#### Work item:
The lines from the one holding "This structured task" to the end of the records below, exactly as written, are the only thing to return.

[Excerpts from a dataset]
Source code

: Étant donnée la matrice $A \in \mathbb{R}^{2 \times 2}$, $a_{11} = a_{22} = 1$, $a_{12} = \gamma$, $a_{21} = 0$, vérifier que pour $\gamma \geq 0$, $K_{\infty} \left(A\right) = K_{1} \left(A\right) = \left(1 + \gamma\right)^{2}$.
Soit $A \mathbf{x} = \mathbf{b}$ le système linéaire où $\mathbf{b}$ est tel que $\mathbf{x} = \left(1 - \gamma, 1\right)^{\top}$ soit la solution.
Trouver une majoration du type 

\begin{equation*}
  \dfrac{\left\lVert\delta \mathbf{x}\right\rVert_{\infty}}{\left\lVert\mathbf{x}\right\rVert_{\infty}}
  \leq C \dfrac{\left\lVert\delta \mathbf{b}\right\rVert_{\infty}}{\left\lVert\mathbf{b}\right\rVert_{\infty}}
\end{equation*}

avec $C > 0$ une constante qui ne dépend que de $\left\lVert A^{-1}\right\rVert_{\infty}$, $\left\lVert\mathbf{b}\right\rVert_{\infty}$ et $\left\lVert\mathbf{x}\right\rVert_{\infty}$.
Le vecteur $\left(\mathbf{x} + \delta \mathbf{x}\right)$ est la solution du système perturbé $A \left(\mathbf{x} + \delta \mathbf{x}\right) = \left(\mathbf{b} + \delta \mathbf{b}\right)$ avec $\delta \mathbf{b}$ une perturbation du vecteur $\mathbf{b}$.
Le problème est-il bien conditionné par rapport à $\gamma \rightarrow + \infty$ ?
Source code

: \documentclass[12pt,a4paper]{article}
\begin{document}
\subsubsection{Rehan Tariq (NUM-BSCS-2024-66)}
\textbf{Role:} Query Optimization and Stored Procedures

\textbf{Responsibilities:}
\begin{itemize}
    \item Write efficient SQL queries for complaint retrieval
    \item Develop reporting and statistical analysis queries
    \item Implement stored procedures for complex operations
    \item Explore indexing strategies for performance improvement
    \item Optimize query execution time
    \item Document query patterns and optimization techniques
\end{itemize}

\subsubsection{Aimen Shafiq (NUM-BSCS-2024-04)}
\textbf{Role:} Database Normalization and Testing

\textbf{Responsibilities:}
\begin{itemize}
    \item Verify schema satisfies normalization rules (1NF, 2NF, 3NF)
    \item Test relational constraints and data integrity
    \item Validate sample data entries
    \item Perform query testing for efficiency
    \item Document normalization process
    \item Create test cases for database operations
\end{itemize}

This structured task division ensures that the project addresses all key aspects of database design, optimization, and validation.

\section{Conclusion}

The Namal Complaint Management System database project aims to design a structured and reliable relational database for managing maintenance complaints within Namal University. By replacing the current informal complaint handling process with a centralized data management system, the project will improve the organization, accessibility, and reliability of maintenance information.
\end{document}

#### Answer area:
This structured task division ensures that the project addresses all key aspects of database design, optimization, and validation.

\section{Conclusion}

The Namal Complaint Management System database project aims to design a structured and reliable relational database for managing maintenance complaints within Namal University. By replacing the current informal complaint handling process with a centralized data management system, the project will improve the organization, accessibility, and reliability of maintenance information.
\end{document}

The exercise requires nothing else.